- _WHAT THE EXERCISE ASKS_:
Exact copies of all the lines below are needed, without the pictures.
*** SUPPLIED MATERIAL ***
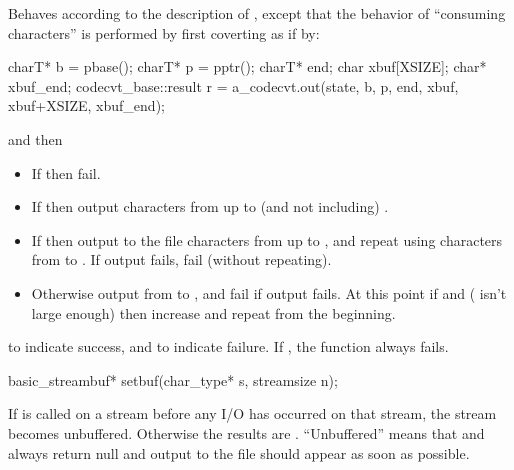 \begin{itemdescr}
\pnum
\effects
Behaves according to the description of
,
except that the behavior of ``consuming characters'' is performed by first
coverting as if by:

\begin{codeblock}
charT* b = pbase();
charT* p = pptr();
charT* end;
char   xbuf[XSIZE];
char*  xbuf_end;
codecvt_base::result r =
  a_codecvt.out(state, b, p, end, xbuf, xbuf+XSIZE, xbuf_end);
\end{codeblock}

and then
\begin{itemize}
\item If  then fail.
\item If  then output characters from
 up to (and not including) .
\item If  then output to the file characters from
 up to , and repeat using characters from
 to . If output fails, fail (without repeating).
\item Otherwise output from  to , and fail if output fails.
At this point if  and  ( isn't large
enough) then increase  and repeat from the beginning.
\end{itemize}

\pnum
\returns
{}
to indicate success, and
to indicate failure.
If
,
the function always fails.
\end{itemdescr}

%
\begin{itemdecl}
basic_streambuf* setbuf(char_type* s, streamsize n);
\end{itemdecl}

\begin{itemdescr}
\pnum
\effects
If
is called on a stream before any I/O has occurred on that stream, the
stream becomes unbuffered.
Otherwise the results are .
``Unbuffered'' means that
and
always return null
and output to the file should appear as soon as possible.
\end{itemdescr}

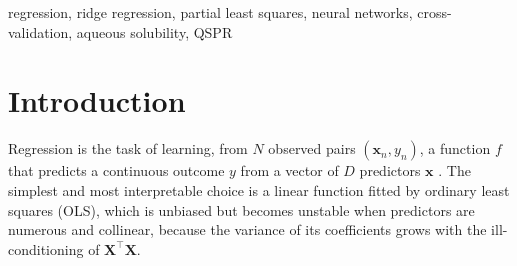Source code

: \documentclass[conference]{IEEEtran}
\begin{document}
\begin{abstract}
This work compares linear and nonlinear regression models for
predicting the aqueous solubility of chemical compounds from molecular
descriptors.
The dataset comprises $1{,}267$ compounds described by $228$ predictors,
208 binary structural fingerprints, 16 counts and 4 continuous
descriptors, split into $951$ training and $316$ test observations.
After a Yeo-Johnson transformation that reduces the median absolute
skewness of the non-binary predictors from $1.36$ to $0.06$, we fit
ordinary least squares (OLS), ridge regression and partial least
squares (PLS), all implemented from scratch together with $10$-fold
cross-validation and checked against scikit-learn, and a single hidden
layer neural network, comparing them through repeated cross-validation
with corrected resampled $t$-tests.
The three linear models are statistically indistinguishable on the test
set, with RMSE between $0.717$ and $0.743$ and $R^2$ between $0.872$ and
$0.881$, whereas the neural network reaches an RMSE of $0.620$ and an
$R^2$ of $0.911$, a difference significant against every linear model,
which indicates that part of the structure--solubility relationship is
nonlinear or interactive.
\end{abstract}

\begin{IEEEkeywords}
regression, ridge regression, partial least squares, neural networks,
cross-validation, aqueous solubility, QSPR
\end{IEEEkeywords}

\section{Introduction}
\label{sec:intro}

Regression is the task of learning, from $N$ observed pairs
$(\mathbf{x}_n, y_n)$, a function $f$ that predicts a continuous outcome
$y$ from a vector of $D$ predictors $\mathbf{x}$
\cite{hastie2009,kuhn2013}. The simplest and most interpretable choice
is a linear function fitted by ordinary least squares (OLS), which is
unbiased but becomes unstable when predictors are numerous and
collinear, because the variance of its coefficients grows with the
ill-conditioning of $\mathbf{X}^\top\mathbf{X}$.
\end{document}
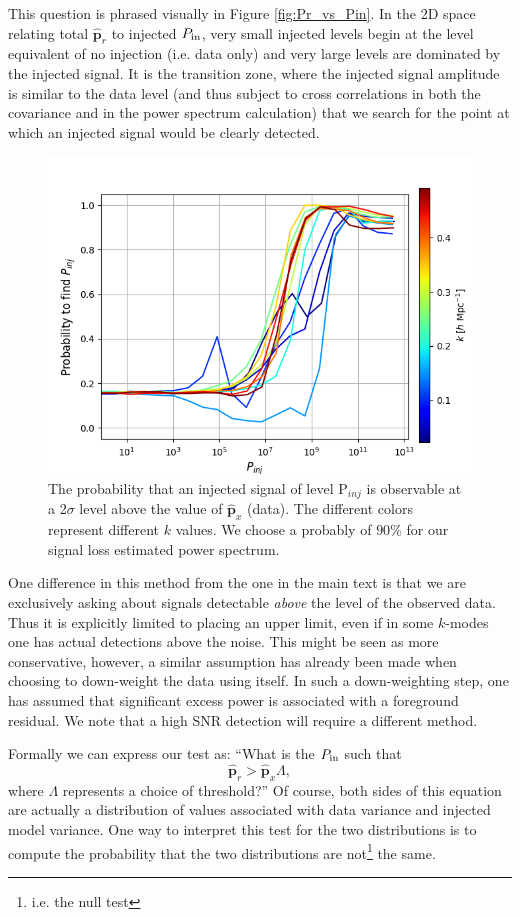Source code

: \documentclass[preprint2,numberedappendix,tighten]{aastex6}  %
\begin{document}
This question is phrased visually in Figure \ref{fig:Pr_vs_Pin}. In the 2D space relating total $\hat{\textbf{p}}_r$ to injected $P_{\rm in}$, very small injected levels begin at the level equivalent of no injection (i.e. data only) and very large levels are dominated by the injected signal. It is the transition zone, where the injected signal amplitude is similar to the data level (and thus subject to cross correlations in both the covariance and in the power spectrum calculation) that we search for the point at which an injected signal would be clearly detected.
  
\begin{figure}[tp]
\centering
\includegraphics[width=.5\textwidth]{plots/method2_prob_vs_pinj.png}
\caption{The probability that an injected signal of level P$_{inj}$
is observable at a 2$\sigma$ level above the value of $\hat{\textbf{p}}_{x}$ (data).
The different colors represent different $k$ values. We choose a probably of $90\%$ for our signal loss estimated power spectrum.
\label{fig:Prob_vs_Pin}}
\end{figure}  
  
One difference in this method from the one in the main text is that we are exclusively asking about signals detectable \emph{above} the level of the observed data. Thus it is explicitly limited to placing an upper limit, even if in some $k$-modes one has actual detections above the noise.  This might be seen as more conservative, however, a similar assumption has already been made when choosing to down-weight the data using itself. In such a down-weighting step, one has assumed that significant excess power is associated with a foreground residual. We note that a high SNR detection will require a different method.
  
Formally we can express our test as: ``What is the $P_{\rm in}$ such that
\begin{equation}
\hat{\textbf{p}}_{r} > \hat{\textbf{p}}_{x} \Lambda,
\end{equation}  
where $\Lambda$ represents a choice of threshold?'' Of course, both sides of this equation are actually a distribution of values associated with data variance and injected model variance. One way to interpret this test for the two distributions is to compute the probability that the two distributions are not\footnote{i.e. the null test} the same.  
 
\end{document}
***
- _EXERCISE SOLUTION_:
 \begin{itemdescr}
\pnum
\effects
Behaves according to the description of
,
except that the behavior of ``consuming characters'' is performed by first
coverting as if by:

\begin{codeblock}
charT* b = pbase();
charT* p = pptr();
charT* end;
char   xbuf[XSIZE];
char*  xbuf_end;
codecvt_base::result r =
  a_codecvt.out(state, b, p, end, xbuf, xbuf+XSIZE, xbuf_end);
\end{codeblock}

and then
\begin{itemize}
\item If  then fail.
\item If  then output characters from
 up to (and not including) .
\item If  then output to the file characters from
 up to , and repeat using characters from
 to . If output fails, fail (without repeating).
\item Otherwise output from  to , and fail if output fails.
At this point if  and  ( isn't large
enough) then increase  and repeat from the beginning.
\end{itemize}

\pnum
\returns
{}
to indicate success, and
to indicate failure.
If
,
the function always fails.
\end{itemdescr}

%
\begin{itemdecl}
basic_streambuf* setbuf(char_type* s, streamsize n);
\end{itemdecl}

\begin{itemdescr}
\pnum
\effects
If
is called on a stream before any I/O has occurred on that stream, the
stream becomes unbuffered.
Otherwise the results are .
``Unbuffered'' means that
and
always return null
and output to the file should appear as soon as possible.
\end{itemdescr}

Source code

: \documentclass[conference]{IEEEtran}
\begin{document}
\begin{abstract}
This work compares linear and nonlinear regression models for
predicting the aqueous solubility of chemical compounds from molecular
descriptors.
The dataset comprises $1{,}267$ compounds described by $228$ predictors,
208 binary structural fingerprints, 16 counts and 4 continuous
descriptors, split into $951$ training and $316$ test observations.
After a Yeo-Johnson transformation that reduces the median absolute
skewness of the non-binary predictors from $1.36$ to $0.06$, we fit
ordinary least squares (OLS), ridge regression and partial least
squares (PLS), all implemented from scratch together with $10$-fold
cross-validation and checked against scikit-learn, and a single hidden
layer neural network, comparing them through repeated cross-validation
with corrected resampled $t$-tests.
The three linear models are statistically indistinguishable on the test
set, with RMSE between $0.717$ and $0.743$ and $R^2$ between $0.872$ and
$0.881$, whereas the neural network reaches an RMSE of $0.620$ and an
$R^2$ of $0.911$, a difference significant against every linear model,
which indicates that part of the structure--solubility relationship is
nonlinear or interactive.
\end{abstract}

\begin{IEEEkeywords}
regression, ridge regression, partial least squares, neural networks,
cross-validation, aqueous solubility, QSPR
\end{IEEEkeywords}

\section{Introduction}
\label{sec:intro}

Regression is the task of learning, from $N$ observed pairs
$(\mathbf{x}_n, y_n)$, a function $f$ that predicts a continuous outcome
$y$ from a vector of $D$ predictors $\mathbf{x}$
\cite{hastie2009,kuhn2013}. The simplest and most interpretable choice
is a linear function fitted by ordinary least squares (OLS), which is
unbiased but becomes unstable when predictors are numerous and
collinear, because the variance of its coefficients grows with the
ill-conditioning of $\mathbf{X}^\top\mathbf{X}$.
\end{document}
Source code

: \documentclass[preprint2,numberedappendix,tighten]{aastex6}  %
\begin{document}
This question is phrased visually in Figure \ref{fig:Pr_vs_Pin}. In the 2D space relating total $\hat{\textbf{p}}_r$ to injected $P_{\rm in}$, very small injected levels begin at the level equivalent of no injection (i.e. data only) and very large levels are dominated by the injected signal. It is the transition zone, where the injected signal amplitude is similar to the data level (and thus subject to cross correlations in both the covariance and in the power spectrum calculation) that we search for the point at which an injected signal would be clearly detected.
  
\begin{figure}[tp]
\centering
\includegraphics[width=.5\textwidth]{plots/method2_prob_vs_pinj.png}
\caption{The probability that an injected signal of level P$_{inj}$
is observable at a 2$\sigma$ level above the value of $\hat{\textbf{p}}_{x}$ (data).
The different colors represent different $k$ values. We choose a probably of $90\%$ for our signal loss estimated power spectrum.
\label{fig:Prob_vs_Pin}}
\end{figure}  
  
One difference in this method from the one in the main text is that we are exclusively asking about signals detectable \emph{above} the level of the observed data. Thus it is explicitly limited to placing an upper limit, even if in some $k$-modes one has actual detections above the noise.  This might be seen as more conservative, however, a similar assumption has already been made when choosing to down-weight the data using itself. In such a down-weighting step, one has assumed that significant excess power is associated with a foreground residual. We note that a high SNR detection will require a different method.
  
Formally we can express our test as: ``What is the $P_{\rm in}$ such that
\begin{equation}
\hat{\textbf{p}}_{r} > \hat{\textbf{p}}_{x} \Lambda,
\end{equation}  
where $\Lambda$ represents a choice of threshold?'' Of course, both sides of this equation are actually a distribution of values associated with data variance and injected model variance. One way to interpret this test for the two distributions is to compute the probability that the two distributions are not\footnote{i.e. the null test} the same.  
 
\end{document}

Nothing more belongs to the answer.